:: WORK TASK ::
If a record holds a picture, drop the picture and repeat everything else word for word.

★ ★ ★ ★ ★

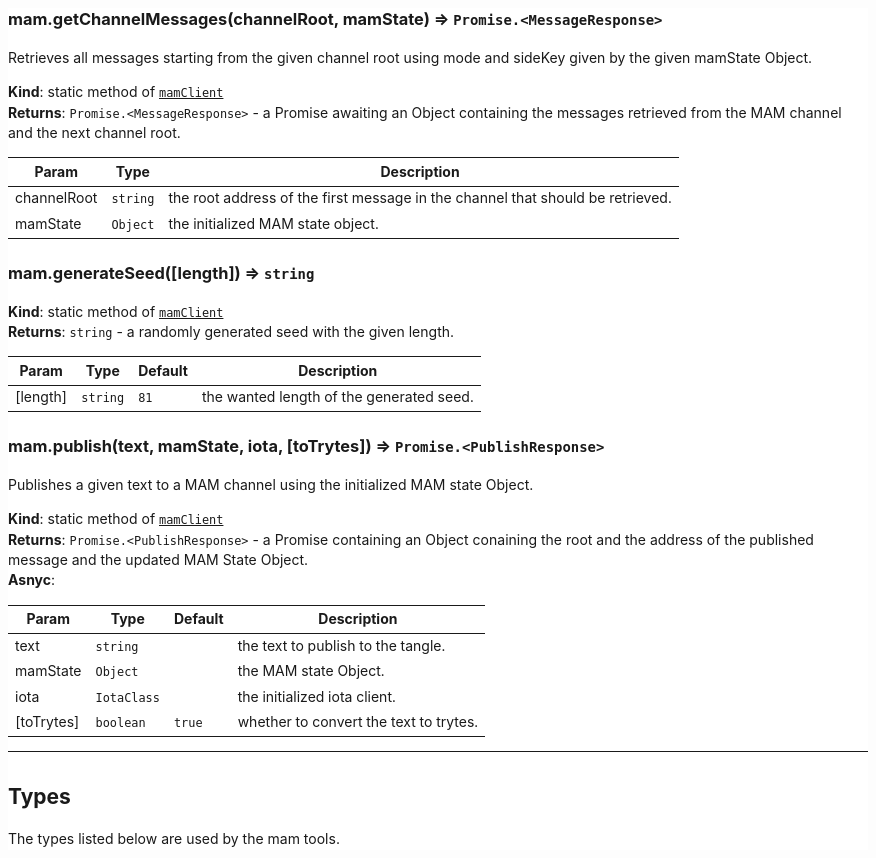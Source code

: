 <a name="module_mamClient.getChannelMessages"></a>

### mam.getChannelMessages(channelRoot, mamState) ⇒ <code>Promise.&lt;MessageResponse&gt;</code>
Retrieves all messages starting from the given channel root using mode and 
sideKey given by the given mamState Object.

**Kind**: static method of [<code>mamClient</code>](#module_mamClient)  
**Returns**: <code>Promise.&lt;MessageResponse&gt;</code> - a Promise awaiting an Object containing 
     the messages retrieved from the MAM channel and the next channel root.  

| Param | Type | Description |
| --- | --- | --- |
| channelRoot | <code>string</code> | the root address of the first message in the       channel that should be retrieved. |
| mamState | <code>Object</code> | the initialized MAM state object. |

<a name="module_mamClient.generateSeed"></a>

### mam.generateSeed([length]) ⇒ <code>string</code>
**Kind**: static method of [<code>mamClient</code>](#module_mamClient)  
**Returns**: <code>string</code> - a randomly generated seed with the given length.  

| Param | Type | Default | Description |
| --- | --- | --- | --- |
| [length] | <code>string</code> | <code>81</code> | the wanted length of the generated seed. |

<a name="module_mamClient.publish"></a>

### mam.publish(text, mamState, iota, [toTrytes]) ⇒ <code>Promise.&lt;PublishResponse&gt;</code>
Publishes a given text to a MAM channel using the initialized MAM state Object.

**Kind**: static method of [<code>mamClient</code>](#module_mamClient)  
**Returns**: <code>Promise.&lt;PublishResponse&gt;</code> - a Promise containing an Object conaining 
     the root and the address of the published message and the updated MAM State Object.  
**Asnyc**:   

| Param | Type | Default | Description |
| --- | --- | --- | --- |
| text | <code>string</code> |  | the text to publish to the tangle. |
| mamState | <code>Object</code> |  | the MAM state Object. |
| iota | <code>IotaClass</code> |  | the initialized iota client. |
| [toTrytes] | <code>boolean</code> | <code>true</code> | whether to convert the text to trytes. |

* * *
## Types
The types listed below are used by the mam tools.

★ ★ ★ ★ ★

:: TASK ANSWER ::
Source code

: <a name="module_mamClient.getChannelMessages"></a>

### mam.getChannelMessages(channelRoot, mamState) ⇒ <code>Promise.&lt;MessageResponse&gt;</code>
Retrieves all messages starting from the given channel root using mode and 
sideKey given by the given mamState Object.

**Kind**: static method of [<code>mamClient</code>](#module_mamClient)  
**Returns**: <code>Promise.&lt;MessageResponse&gt;</code> - a Promise awaiting an Object containing 
     the messages retrieved from the MAM channel and the next channel root.  

| Param | Type | Description |
| --- | --- | --- |
| channelRoot | <code>string</code> | the root address of the first message in the       channel that should be retrieved. |
| mamState | <code>Object</code> | the initialized MAM state object. |

<a name="module_mamClient.generateSeed"></a>

### mam.generateSeed([length]) ⇒ <code>string</code>
**Kind**: static method of [<code>mamClient</code>](#module_mamClient)  
**Returns**: <code>string</code> - a randomly generated seed with the given length.  

| Param | Type | Default | Description |
| --- | --- | --- | --- |
| [length] | <code>string</code> | <code>81</code> | the wanted length of the generated seed. |

<a name="module_mamClient.publish"></a>

### mam.publish(text, mamState, iota, [toTrytes]) ⇒ <code>Promise.&lt;PublishResponse&gt;</code>
Publishes a given text to a MAM channel using the initialized MAM state Object.

**Kind**: static method of [<code>mamClient</code>](#module_mamClient)  
**Returns**: <code>Promise.&lt;PublishResponse&gt;</code> - a Promise containing an Object conaining 
     the root and the address of the published message and the updated MAM State Object.  
**Asnyc**:   

| Param | Type | Default | Description |
| --- | --- | --- | --- |
| text | <code>string</code> |  | the text to publish to the tangle. |
| mamState | <code>Object</code> |  | the MAM state Object. |
| iota | <code>IotaClass</code> |  | the initialized iota client. |
| [toTrytes] | <code>boolean</code> | <code>true</code> | whether to convert the text to trytes. |

* * *
## Types
The types listed below are used by the mam tools.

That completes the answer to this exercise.